My first test - the ‘well, let’s make a mistake’ test - had the thing behaving oddly: It went to the neck, tried to burn a hole in it, then went to the left of the neck, sat for a minute, then the right of the neck, and sat there. Did nothing else.
I would much rather me be doing something wrong, than have something be faulty.
Not my kind of machine, but the rollers should be parallel to the Xaxis. You want the sweeping motion to be along the Xaxis and the rotarry making small steps in the Yaxis.
There is no “Home” on a rotary because there are no limit switches. You must disable any Home feature and use the Start From: Current Position.
SO…
1st test: Image backwards, AND wrong orientation…forgot to set image to vertical, and HUGE.
2nd test: Flipped/rotated image, still came out backwards. And huge.
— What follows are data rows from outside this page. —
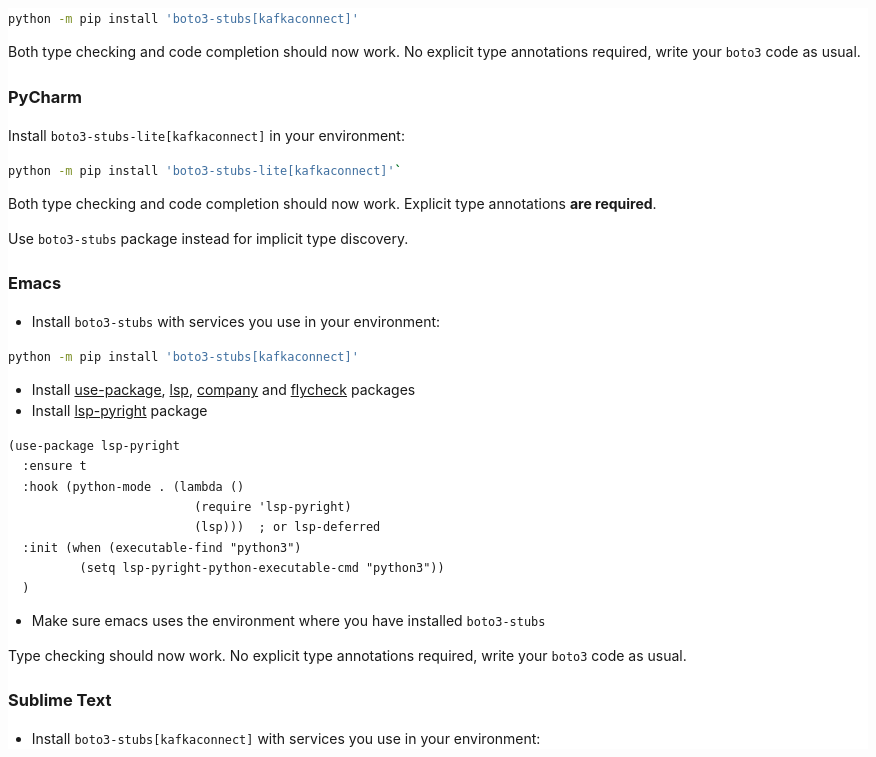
 ```bash
python -m pip install 'boto3-stubs[kafkaconnect]'
```

Both type checking and code completion should now work. No explicit type
annotations required, write your `boto3` code as usual.

<a id="pycharm"></a>

### PyCharm

Install `boto3-stubs-lite[kafkaconnect]` in your environment:

```bash
python -m pip install 'boto3-stubs-lite[kafkaconnect]'`
```

Both type checking and code completion should now work. Explicit type
annotations **are required**.

Use `boto3-stubs` package instead for implicit type discovery.

<a id="emacs"></a>

### Emacs

- Install `boto3-stubs` with services you use in your environment:

```bash
python -m pip install 'boto3-stubs[kafkaconnect]'
```

- Install [use-package](https://github.com/jwiegley/use-package),
  [lsp](https://github.com/emacs-lsp/lsp-mode/),
  [company](https://github.com/company-mode/company-mode) and
  [flycheck](https://github.com/flycheck/flycheck) packages
- Install [lsp-pyright](https://github.com/emacs-lsp/lsp-pyright) package

```elisp
(use-package lsp-pyright
  :ensure t
  :hook (python-mode . (lambda ()
                          (require 'lsp-pyright)
                          (lsp)))  ; or lsp-deferred
  :init (when (executable-find "python3")
          (setq lsp-pyright-python-executable-cmd "python3"))
  )
```

- Make sure emacs uses the environment where you have installed `boto3-stubs`

Type checking should now work. No explicit type annotations required, write
your `boto3` code as usual.

<a id="sublime-text"></a>

### Sublime Text

- Install `boto3-stubs[kafkaconnect]` with services you use in your
  environment:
3rd test: Says rotary diameter is 65-ish mm; caliper sez 24.5. Entered those values, ran test… got an incredibly squashed image. And small.
That is exactly what I say when I don’t understand and try to guess at the settings. Trust me, I have been there more than once, especially with both the chuck and roller rotaries.
The process setup in Lightburn works because too many people are using it. There are several postings on this, including mine, that give a step by step description. Which I have to go back and read every time I use the rotary.
Once you get it figured out, you will be asking, why was this so g%#$&*#!d hard?
You’re gonna be waiting a while.
So, I took a break from it, yesterday, and when I came back I took out the rotary, and went back to working on some good ol’ flat acrylic projects.
It seems the rotary somehow jacked something up and my Y axis is almost non-functional. I won’t go into the lengthy detail of everything I tried, but the bottom line is this: When I zero the gantry (upper left) - which I have to do by hand, at the moment (loosening the belts and moving it gently, retightening the belts) - and reset XY zeros in the menu, the X axis works just fine, but the Y axis moves maybe half an inch and the coordinates read it went from 0.0 to 299.7.
This is regardless of having the computer connected or not.
I’d swap the motor drivers for testing, but can’t get the wiring from Y over to X… I could only do X to Y, see if the problem follows. That said I’m not really sure it’s the drivers because if I try to do a test burn, it takes the file and acts as if the size of everything is about 98% smaller than it actually is. So it essentially feels like the Ruida thinks it’s working with a full size table (at Y), but scaled down to an almost a miniscule level.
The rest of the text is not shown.